(INPUT DATA)

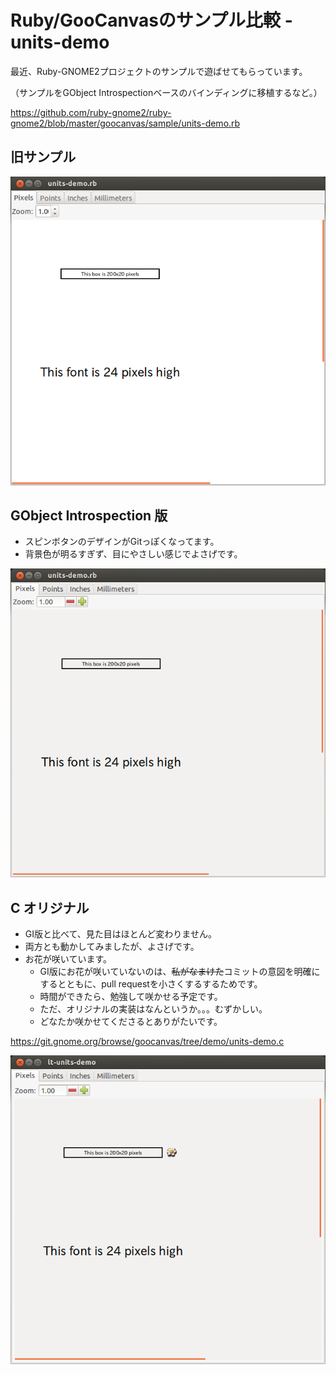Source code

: # Ruby/GooCanvasのサンプル比較 - units-demo

最近、Ruby-GNOME2プロジェクトのサンプルで遊ばせてもらっています。

（サンプルをGObject Introspectionベースのバインディングに移植するなど。）

https://github.com/ruby-gnome2/ruby-gnome2/blob/master/goocanvas/sample/units-demo.rb

## 旧サンプル
![units-demo-old-20130328_01](/images/units-demo-old-20130328_01.png)

## GObject Introspection 版

* スピンボタンのデザインがGitっぽくなってます。
* 背景色が明るすぎず、目にやさしい感じでよさげです。 

![units-demo-gi-20130328_02](/images/units-demo-gi-20130328_02.png)

## C オリジナル

* GI版と比べて、見た目はほとんど変わりません。
* 両方とも動かしてみましたが、よさげです。
* お花が咲いています。
  * GI版にお花が咲いていないのは、<del>私がなまけた</del>コミットの意図を明確にするとともに、pull requestを小さくするするためです。
  * 時間ができたら、勉強して咲かせる予定です。
  * ただ、オリジナルの実装はなんというか。。。むずかしい。
  * どなたか咲かせてくださるとありがたいです。

https://git.gnome.org/browse/goocanvas/tree/demo/units-demo.c

![units-demo-c-20130328_03](/images/units-demo-c-20130328_03.png)
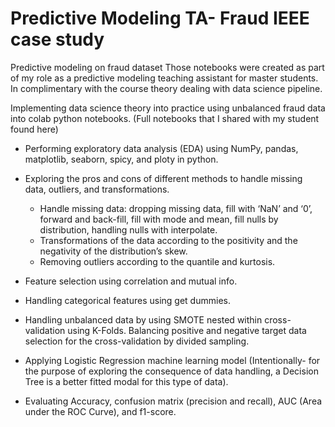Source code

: # Predictive Modeling TA- Fraud IEEE case study
Predictive modeling on fraud dataset
Those notebooks were created as part of my role as a predictive modeling teaching assistant for master students. 
In complimentary with the course theory dealing with data science pipeline.


Implementing data science theory into practice using unbalanced fraud data into colab python notebooks. (Full notebooks that I shared with my student found here)

+ Performing exploratory data analysis (EDA) using NumPy, pandas, matplotlib, seaborn, spicy, and ploty in python.
+ Exploring the pros and cons of different methods to handle missing data, outliers, and transformations. 

  - Handle missing data: dropping missing data, fill with ‘NaN’ and ‘0’, forward and back-fill, fill with mode and mean, fill nulls by distribution, handling nulls with interpolate.
  - Transformations of the data according to the positivity and the negativity of the distribution’s skew. 
  - Removing outliers according to the quantile and kurtosis. 
+ Feature selection using correlation and mutual info. 
+ Handling categorical features using get dummies. 
+ Handling unbalanced data by using SMOTE nested within cross-validation using K-Folds. Balancing positive and negative target data selection for the cross-validation by divided sampling.
+ Applying Logistic Regression machine learning model (Intentionally- for the purpose of exploring the consequence of data handling, a Decision Tree is a better fitted modal for this type of data).
+ Evaluating Accuracy, confusion matrix (precision and recall), AUC (Area under the ROC Curve), and f1-score. 
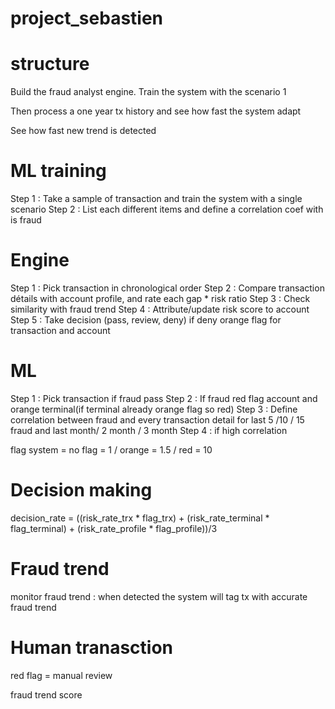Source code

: # project_sebastien

# structure

Build the fraud analyst engine.
Train the system with the scenario 1

Then process a one year tx history and see how fast the system adapt

See how fast new trend is detected


# ML training

Step 1 : Take a sample of transaction and train the system with a single scenario
Step 2 : List each different items and define a correlation coef with is fraud


# Engine

Step 1 : Pick transaction in chronological order
Step 2 : Compare transaction détails with account profile,  and rate each gap * risk ratio
Step 3 : Check similarity with fraud trend
Step 4 : Attribute/update risk score to account
Step 5 : Take decision (pass, review, deny) if deny orange flag for transaction and account


# ML
Step 1 : Pick transaction if fraud pass
Step 2 : If fraud red flag account and orange terminal(if terminal already orange flag so red)
Step 3 : Define correlation between fraud and every transaction detail for last 5 /10 / 15 fraud and last month/ 2 month / 3 month
Step 4 : if high correlation 



flag system = no flag = 1 / orange = 1.5 / red = 10


# Decision making

decision_rate = ((risk_rate_trx * flag_trx) + (risk_rate_terminal * flag_terminal) + (risk_rate_profile * flag_profile))/3


# Fraud trend
monitor fraud trend : when detected the system will tag tx with accurate fraud trend

# Human tranasction
red flag = manual review


fraud trend score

(End INPUT DATA)

> _WORK TO COMPLETE_
Reproduce the full listing faithfully, but do not carry over any pictures.

> _RESULT BELOW_
Source code

: # Ruby/GooCanvasのサンプル比較 - units-demo

最近、Ruby-GNOME2プロジェクトのサンプルで遊ばせてもらっています。

（サンプルをGObject Introspectionベースのバインディングに移植するなど。）

https://github.com/ruby-gnome2/ruby-gnome2/blob/master/goocanvas/sample/units-demo.rb

## 旧サンプル
![units-demo-old-20130328_01](/images/units-demo-old-20130328_01.png)

## GObject Introspection 版

* スピンボタンのデザインがGitっぽくなってます。
* 背景色が明るすぎず、目にやさしい感じでよさげです。 

![units-demo-gi-20130328_02](/images/units-demo-gi-20130328_02.png)

## C オリジナル

* GI版と比べて、見た目はほとんど変わりません。
* 両方とも動かしてみましたが、よさげです。
* お花が咲いています。
  * GI版にお花が咲いていないのは、<del>私がなまけた</del>コミットの意図を明確にするとともに、pull requestを小さくするするためです。
  * 時間ができたら、勉強して咲かせる予定です。
  * ただ、オリジナルの実装はなんというか。。。むずかしい。
  * どなたか咲かせてくださるとありがたいです。

https://git.gnome.org/browse/goocanvas/tree/demo/units-demo.c

![units-demo-c-20130328_03](/images/units-demo-c-20130328_03.png)
Source code

: # Predictive Modeling TA- Fraud IEEE case study
Predictive modeling on fraud dataset
Those notebooks were created as part of my role as a predictive modeling teaching assistant for master students. 
In complimentary with the course theory dealing with data science pipeline.


Implementing data science theory into practice using unbalanced fraud data into colab python notebooks. (Full notebooks that I shared with my student found here)

+ Performing exploratory data analysis (EDA) using NumPy, pandas, matplotlib, seaborn, spicy, and ploty in python.
+ Exploring the pros and cons of different methods to handle missing data, outliers, and transformations. 

  - Handle missing data: dropping missing data, fill with ‘NaN’ and ‘0’, forward and back-fill, fill with mode and mean, fill nulls by distribution, handling nulls with interpolate.
  - Transformations of the data according to the positivity and the negativity of the distribution’s skew. 
  - Removing outliers according to the quantile and kurtosis. 
+ Feature selection using correlation and mutual info. 
+ Handling categorical features using get dummies. 
+ Handling unbalanced data by using SMOTE nested within cross-validation using K-Folds. Balancing positive and negative target data selection for the cross-validation by divided sampling.
+ Applying Logistic Regression machine learning model (Intentionally- for the purpose of exploring the consequence of data handling, a Decision Tree is a better fitted modal for this type of data).
+ Evaluating Accuracy, confusion matrix (precision and recall), AUC (Area under the ROC Curve), and f1-score. 
Source code

: # project_sebastien

# structure

Build the fraud analyst engine.
Train the system with the scenario 1

Then process a one year tx history and see how fast the system adapt

See how fast new trend is detected


# ML training

Step 1 : Take a sample of transaction and train the system with a single scenario
Step 2 : List each different items and define a correlation coef with is fraud


# Engine

Step 1 : Pick transaction in chronological order
Step 2 : Compare transaction détails with account profile,  and rate each gap * risk ratio
Step 3 : Check similarity with fraud trend
Step 4 : Attribute/update risk score to account
Step 5 : Take decision (pass, review, deny) if deny orange flag for transaction and account


# ML
Step 1 : Pick transaction if fraud pass
Step 2 : If fraud red flag account and orange terminal(if terminal already orange flag so red)
Step 3 : Define correlation between fraud and every transaction detail for last 5 /10 / 15 fraud and last month/ 2 month / 3 month
Step 4 : if high correlation 



flag system = no flag = 1 / orange = 1.5 / red = 10


# Decision making

decision_rate = ((risk_rate_trx * flag_trx) + (risk_rate_terminal * flag_terminal) + (risk_rate_profile * flag_profile))/3


# Fraud trend
monitor fraud trend : when detected the system will tag tx with accurate fraud trend

# Human tranasction
red flag = manual review


fraud trend score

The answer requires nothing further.